Elles sont alors peintes à la main, puis découpées avant d'être recouvertes de savon, et enfin passées au lissoir afin de faciliter et optimiser leurs bonnes manipulations en jeu.

En 1614, treize maîtres cartiers lyonnais rédigent les statuts de la profession, en l’occurrence, les exigences de qualité et la protection de la propriété intellectuelle du métier.
Cela implique qu’ils sont dans l’obligation de faire figurer leur marque de fabrique sur la carte du valet de trèfle, tout comme les imprimeurs le font avec leur sceau : une manière de se faire connaître et de se bâtir une solide réputation, y compris à l’étranger.

Lyon, déjà considérée comme la capitale de l’imprimerie européenne, devient dès le XVIe siècle le plus grand centre d’exportation de cartes à jouer françaises, fournissant de grandes puissances comme l’Italie et l’Espagne.
Le commerce des cartes à jouer apparaît ainsi comme un des secteurs clés de l’économie lyonnaise, rapportant près de 200 000 écus par an.

Les cartiers de Lyon présentent leurs cartes avec des caractéristiques propres : Les rois portent tous un sceptre à fleur de Lys, le roi de cœur tient un perroquet, le roi de trèfle un globe surmonté d'une croix, la dame de carreau une fleur de tournesol, le valet de carreau une hallebarde etc...

En 1704, le père jésuite François Ménestrier enseignant au collège de la Trinité à Lyon – a croire que l’histoire du monde est liée systématiquement à cette ville - considère que le jeu de cartes représente un état politique composé de quatre corps : les ecclésiastiques, gens de cœur ; la noblesse militaire et ses armes, les piques ; les bourgeois aux maisons pavées comme des carreaux et les trèfles revenant tout naturellement aux paysans.
Louis XIV en profite, aussitôt, pour lever un impôt sur chaque jeu...

Pendant la Révolution française, la carte devient un véritable tract politique : le 22 octobre 1793, la Convention interdit les signes de royauté et de féodalité. Le bonnet phrygien dissimule la couronne et un soleil cache la fleur de lys.
Puis des jeux furent imprimés remplaçant les rois par des génies, les dames par des libertés et les valets par des égalités.

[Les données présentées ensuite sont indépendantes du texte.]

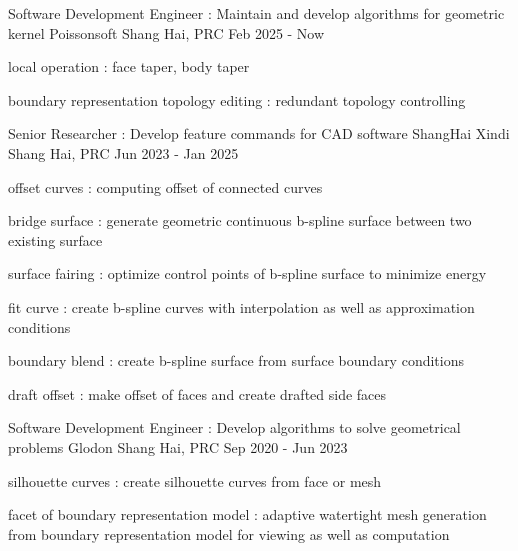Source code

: 
  \cventry
    {Software Development Engineer : Maintain and develop algorithms for geometric kernel } %
    {Poissonsoft} %
    {Shang Hai, PRC} %
    {Feb 2025 - Now} %
    {
      \begin{cvitems} %
         \item {local operation : face taper, body taper}    
         \item {boundary representation topology editing : redundant topology controlling}    
      \end{cvitems}
    }  

  \cventry
    {Senior Researcher : Develop feature commands for CAD software} %
    {ShangHai Xindi} %
    {Shang Hai, PRC} %
    {Jun 2023 - Jan 2025} %
    {
      \begin{cvitems} %
         \item {offset curves : computing offset of connected curves}    
         \item {bridge surface : generate geometric continuous b-spline surface between two existing surface}   
         \item {surface fairing : optimize control points of b-spline surface to minimize energy}  
         \item {fit curve : create b-spline curves with interpolation as well as approximation conditions}  
         \item {boundary blend : create b-spline surface from surface boundary conditions}  
         \item {draft offset : make offset of faces and create drafted side faces}  
      \end{cvitems}
    }  
  
  \cventry
    {Software Development Engineer : Develop algorithms to solve geometrical problems} %
    {Glodon} %
    {Shang Hai, PRC} %
    {Sep 2020 - Jun 2023} %
    {
      \begin{cvitems} %
         \item {silhouette curves : create silhouette curves from face or mesh }    
         \item {facet of boundary representation model : adaptive watertight mesh generation from boundary representation model for viewing as well as computation}  
      \end{cvitems}
    }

En 1858, Baptiste-Paul Grimaud, un fabricant de cartes parisien, introduit en France les coins arrondis, pour éviter que les cartes ne s'abîment.
Un procédé qui est d’ailleurs toujours d’actualité !

Et autres Anecdote intéressante, avant 1800, le verso des cartes — à l'exception des jeux de tarot — était blanc.
Les gens les utilisaient parfois pour transmettre des messages, mais les Américains innovèrent de ce côté-là.
Avec leurs légendaires côté mercantile, ils imprimaient des publicités pour promouvoir toutes sortes de produits, la carte devenait alors un support publicitaire !

La fabrication et l’origine des cartes c’est bien, mais les premières cartes à collectionner d’où viennent-elles ?

Et bien c’est aux Etat Unis que tout à commencer, notamment et aussi surprenant que cela puisse paraître, grâce aux baseballs.
La première collection de cartes comprenant entre autres des joueurs de baseball date de 1886-87 : il s'agit d'un set de 55 cartes consacrées aux grands champions sportifs de l’époque.

Les premières collections de cartes exclusivement consacrées au baseball sont publiées en 1888.
La marque de cigarettes « Old Juges » publie des cartes non numérotées, et aucune information sur le nombre de cartes constituant le set complet n'est d’ailleurs publiée par le fabriquant, malgré tout 172 cartes différentes ont été recensées. Elles présentent des photographies des joueurs et pas des dessins comme cela était le cas sur les cartes du set précédent.

Suivirent des sets de cartes divers et variés avec des collections dédiées, par exemple, au basketball au début des années 1930.
Après la seconde guerre mondial le premier set entièrement en couleurs est édité en 1950 par la société Bowman Gum qui produisait des cartes de basketball et de football américain.

A ne pas confondre avec Booba Gump de Forest gump hein !

Bref, en parallèle la société Topps également dans le même secteur d’activité, connaît un franc succès à partir de 1952 et rachète Bowman en 1955, devenant le seul grand distributeur de cartes jusqu'à la fin des années 1980. À cette période, le marché des cartes connaît un vif rebond et d'autres éditeurs entrent sur le marché, notamment Upper Deck qui depuis 1988 est l’un des leaders du marché.

Upper deck qui aujourd’hui produit et commercialise toujours des cartes à collectionner sportive comme celle de la NBA ou la NFL a également produits en Europe et aux États-Unis les cartes du célèbre manga Yu-Gi-Oh ! Jusqu’en 2009, et bien d'autres encore…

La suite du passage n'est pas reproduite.